O candidato presidencial Edgar Silva, apoiado pelo PCP, congratulou-se esta segunda-feira com o acordo político entre PS, PCP, Bloco de Esquerda e "Os Verdes", afirmando que como Presidente da República respeitaria a vontade do parlamento.

Edgar Silva considerou que “é tempo para um tempo novo”, e este acordo poderá “ao que tudo indica, travar um processo que atenta contra o interesse nacional, contra aqueles que são os valores e os princípios da Constituição de Abril”.

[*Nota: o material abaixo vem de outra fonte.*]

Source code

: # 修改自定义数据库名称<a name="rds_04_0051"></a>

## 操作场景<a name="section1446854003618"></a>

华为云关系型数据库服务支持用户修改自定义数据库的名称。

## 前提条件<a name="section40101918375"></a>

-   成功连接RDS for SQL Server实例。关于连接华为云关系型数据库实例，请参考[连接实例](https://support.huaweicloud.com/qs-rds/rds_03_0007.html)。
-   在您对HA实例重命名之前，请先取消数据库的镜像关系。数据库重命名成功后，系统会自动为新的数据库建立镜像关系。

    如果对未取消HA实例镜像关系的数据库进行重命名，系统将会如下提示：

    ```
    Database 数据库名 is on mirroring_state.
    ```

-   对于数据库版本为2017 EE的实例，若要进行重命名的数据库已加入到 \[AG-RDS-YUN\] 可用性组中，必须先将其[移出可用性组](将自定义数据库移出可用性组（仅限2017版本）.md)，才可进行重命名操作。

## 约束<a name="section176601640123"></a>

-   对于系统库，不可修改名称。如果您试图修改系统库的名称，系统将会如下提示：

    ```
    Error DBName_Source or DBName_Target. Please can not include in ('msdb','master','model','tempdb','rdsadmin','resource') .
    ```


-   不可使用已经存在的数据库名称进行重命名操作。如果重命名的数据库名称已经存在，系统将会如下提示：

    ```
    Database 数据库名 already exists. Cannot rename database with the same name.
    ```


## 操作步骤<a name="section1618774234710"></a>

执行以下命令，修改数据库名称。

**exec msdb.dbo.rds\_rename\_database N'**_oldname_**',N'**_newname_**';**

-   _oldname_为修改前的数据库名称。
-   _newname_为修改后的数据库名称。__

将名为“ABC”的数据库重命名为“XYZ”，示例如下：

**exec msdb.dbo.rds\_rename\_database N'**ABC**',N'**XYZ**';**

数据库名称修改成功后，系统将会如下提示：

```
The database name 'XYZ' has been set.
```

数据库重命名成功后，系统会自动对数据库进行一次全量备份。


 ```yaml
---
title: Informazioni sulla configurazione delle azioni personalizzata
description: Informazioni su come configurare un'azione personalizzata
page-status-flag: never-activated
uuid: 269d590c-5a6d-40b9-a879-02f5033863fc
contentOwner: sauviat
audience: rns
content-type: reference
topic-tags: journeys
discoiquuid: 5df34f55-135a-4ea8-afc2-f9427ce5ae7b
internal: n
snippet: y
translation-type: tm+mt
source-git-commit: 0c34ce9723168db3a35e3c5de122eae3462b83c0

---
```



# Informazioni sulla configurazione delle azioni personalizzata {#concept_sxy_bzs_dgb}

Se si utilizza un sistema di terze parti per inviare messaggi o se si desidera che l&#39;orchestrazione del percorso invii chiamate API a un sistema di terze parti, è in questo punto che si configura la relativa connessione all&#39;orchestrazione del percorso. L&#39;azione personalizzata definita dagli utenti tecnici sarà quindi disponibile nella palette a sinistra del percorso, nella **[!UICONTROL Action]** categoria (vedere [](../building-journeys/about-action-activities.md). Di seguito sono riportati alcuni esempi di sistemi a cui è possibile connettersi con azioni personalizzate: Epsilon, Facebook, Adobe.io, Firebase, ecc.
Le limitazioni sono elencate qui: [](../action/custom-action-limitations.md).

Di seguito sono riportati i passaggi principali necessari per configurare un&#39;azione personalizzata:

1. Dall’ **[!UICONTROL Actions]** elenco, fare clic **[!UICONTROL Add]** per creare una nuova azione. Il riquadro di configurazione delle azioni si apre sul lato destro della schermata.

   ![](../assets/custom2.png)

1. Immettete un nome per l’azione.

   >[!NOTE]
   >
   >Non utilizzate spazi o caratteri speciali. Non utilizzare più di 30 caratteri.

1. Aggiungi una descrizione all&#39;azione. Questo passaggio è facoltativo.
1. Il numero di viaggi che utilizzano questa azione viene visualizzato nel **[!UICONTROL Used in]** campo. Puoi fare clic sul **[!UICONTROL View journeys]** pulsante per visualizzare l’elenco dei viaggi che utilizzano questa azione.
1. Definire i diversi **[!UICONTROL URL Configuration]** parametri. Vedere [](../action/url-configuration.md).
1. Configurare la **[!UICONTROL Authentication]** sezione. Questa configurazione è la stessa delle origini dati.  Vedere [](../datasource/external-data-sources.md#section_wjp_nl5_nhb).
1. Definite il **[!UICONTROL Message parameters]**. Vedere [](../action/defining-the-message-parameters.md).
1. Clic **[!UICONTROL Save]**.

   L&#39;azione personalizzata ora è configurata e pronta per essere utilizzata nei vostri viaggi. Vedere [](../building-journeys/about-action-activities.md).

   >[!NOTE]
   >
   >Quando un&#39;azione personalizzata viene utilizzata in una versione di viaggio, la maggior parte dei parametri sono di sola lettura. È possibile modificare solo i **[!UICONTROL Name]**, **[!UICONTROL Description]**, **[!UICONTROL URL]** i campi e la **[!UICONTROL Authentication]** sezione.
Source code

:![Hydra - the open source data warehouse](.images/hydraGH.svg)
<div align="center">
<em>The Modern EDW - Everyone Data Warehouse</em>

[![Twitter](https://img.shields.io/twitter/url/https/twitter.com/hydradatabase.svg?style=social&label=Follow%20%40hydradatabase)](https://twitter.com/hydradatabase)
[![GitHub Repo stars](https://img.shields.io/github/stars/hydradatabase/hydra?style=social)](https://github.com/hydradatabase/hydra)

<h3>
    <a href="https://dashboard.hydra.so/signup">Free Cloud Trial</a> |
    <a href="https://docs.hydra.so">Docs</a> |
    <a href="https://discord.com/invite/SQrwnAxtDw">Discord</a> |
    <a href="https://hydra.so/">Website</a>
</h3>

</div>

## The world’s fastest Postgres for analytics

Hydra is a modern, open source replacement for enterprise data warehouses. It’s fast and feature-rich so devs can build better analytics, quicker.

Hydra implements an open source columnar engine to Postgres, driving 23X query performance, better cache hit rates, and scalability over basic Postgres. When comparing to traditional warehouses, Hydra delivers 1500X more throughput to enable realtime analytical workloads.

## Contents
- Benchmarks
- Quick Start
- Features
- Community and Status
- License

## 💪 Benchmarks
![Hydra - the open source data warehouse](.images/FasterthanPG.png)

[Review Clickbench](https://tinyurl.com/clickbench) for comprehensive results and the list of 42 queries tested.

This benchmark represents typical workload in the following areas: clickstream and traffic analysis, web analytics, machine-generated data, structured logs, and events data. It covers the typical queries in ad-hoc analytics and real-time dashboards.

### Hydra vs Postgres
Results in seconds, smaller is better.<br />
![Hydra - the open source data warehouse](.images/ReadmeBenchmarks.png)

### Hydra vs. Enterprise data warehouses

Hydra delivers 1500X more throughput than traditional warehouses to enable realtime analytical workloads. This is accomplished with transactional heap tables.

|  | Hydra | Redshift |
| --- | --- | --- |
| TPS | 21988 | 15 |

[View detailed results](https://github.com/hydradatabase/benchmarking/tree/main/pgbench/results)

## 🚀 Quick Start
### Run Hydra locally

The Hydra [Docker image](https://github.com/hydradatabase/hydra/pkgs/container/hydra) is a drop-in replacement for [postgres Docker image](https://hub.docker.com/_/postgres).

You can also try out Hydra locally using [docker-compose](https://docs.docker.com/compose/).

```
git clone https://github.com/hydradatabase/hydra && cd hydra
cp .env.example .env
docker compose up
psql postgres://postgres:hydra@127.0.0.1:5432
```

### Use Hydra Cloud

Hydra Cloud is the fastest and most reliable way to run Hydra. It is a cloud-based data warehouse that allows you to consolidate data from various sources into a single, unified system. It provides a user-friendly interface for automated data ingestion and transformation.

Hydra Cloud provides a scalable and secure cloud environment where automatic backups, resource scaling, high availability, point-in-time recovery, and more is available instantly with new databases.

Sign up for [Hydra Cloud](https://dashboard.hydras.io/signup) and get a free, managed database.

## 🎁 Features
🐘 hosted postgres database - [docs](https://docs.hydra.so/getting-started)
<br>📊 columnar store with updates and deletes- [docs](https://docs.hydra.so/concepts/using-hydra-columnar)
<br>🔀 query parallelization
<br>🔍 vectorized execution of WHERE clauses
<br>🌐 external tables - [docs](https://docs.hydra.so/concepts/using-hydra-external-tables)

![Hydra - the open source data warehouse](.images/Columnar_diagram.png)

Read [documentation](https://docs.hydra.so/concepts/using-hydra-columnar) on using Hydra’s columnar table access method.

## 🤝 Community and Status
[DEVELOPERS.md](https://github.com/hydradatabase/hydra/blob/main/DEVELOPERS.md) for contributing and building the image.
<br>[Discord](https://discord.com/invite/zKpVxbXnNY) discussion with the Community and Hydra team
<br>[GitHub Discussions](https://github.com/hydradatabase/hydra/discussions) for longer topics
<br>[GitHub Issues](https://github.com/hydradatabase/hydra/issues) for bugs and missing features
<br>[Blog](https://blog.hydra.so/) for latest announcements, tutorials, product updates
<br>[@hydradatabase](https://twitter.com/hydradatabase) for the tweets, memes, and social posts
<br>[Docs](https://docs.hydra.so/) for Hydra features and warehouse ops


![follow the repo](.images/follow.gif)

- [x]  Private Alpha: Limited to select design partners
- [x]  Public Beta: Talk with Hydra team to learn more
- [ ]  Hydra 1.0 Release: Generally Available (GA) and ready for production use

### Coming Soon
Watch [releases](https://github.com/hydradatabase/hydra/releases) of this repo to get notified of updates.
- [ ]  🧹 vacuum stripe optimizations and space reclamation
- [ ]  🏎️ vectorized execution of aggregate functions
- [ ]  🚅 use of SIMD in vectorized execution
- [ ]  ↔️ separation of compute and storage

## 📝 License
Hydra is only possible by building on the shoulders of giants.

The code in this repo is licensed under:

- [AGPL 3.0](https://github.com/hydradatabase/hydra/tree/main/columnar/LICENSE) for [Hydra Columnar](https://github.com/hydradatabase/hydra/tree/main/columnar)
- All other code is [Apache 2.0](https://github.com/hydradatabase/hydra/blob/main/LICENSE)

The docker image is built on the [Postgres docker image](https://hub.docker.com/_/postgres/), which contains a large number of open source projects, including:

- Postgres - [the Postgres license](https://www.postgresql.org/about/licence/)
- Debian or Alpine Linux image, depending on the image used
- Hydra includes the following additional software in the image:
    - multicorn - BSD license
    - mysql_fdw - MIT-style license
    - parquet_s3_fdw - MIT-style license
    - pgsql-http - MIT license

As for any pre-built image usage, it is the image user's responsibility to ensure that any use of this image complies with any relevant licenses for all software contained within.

“E portanto se essas condições se vierem a criar e se for esse o sentido e a vontade de decisão dos parlamentares, eu como candidato congratulo-me, e como Presidente da República a outra coisa não estaria obrigado senão a respeitar a vontade do parlamento e dos parlamentares, sobretudo quando vai ao encontro daquela que é a vontade e o sentimento da sociedade portuguesa”, vincou o candidato presidencial, em declarações à Lusa à margem de um encontro com organizações representativas dos trabalhadores do Metropolitano de Lisboa e da Carris.

Os partidos de esquerda – PS, BE, PCP e PEV - que formam uma maioria na Assembleia da República já anunciaram que irão reprovar o novo Governo PSD/CDS-PP através de uma moção de rejeição que será votada na terça-feira.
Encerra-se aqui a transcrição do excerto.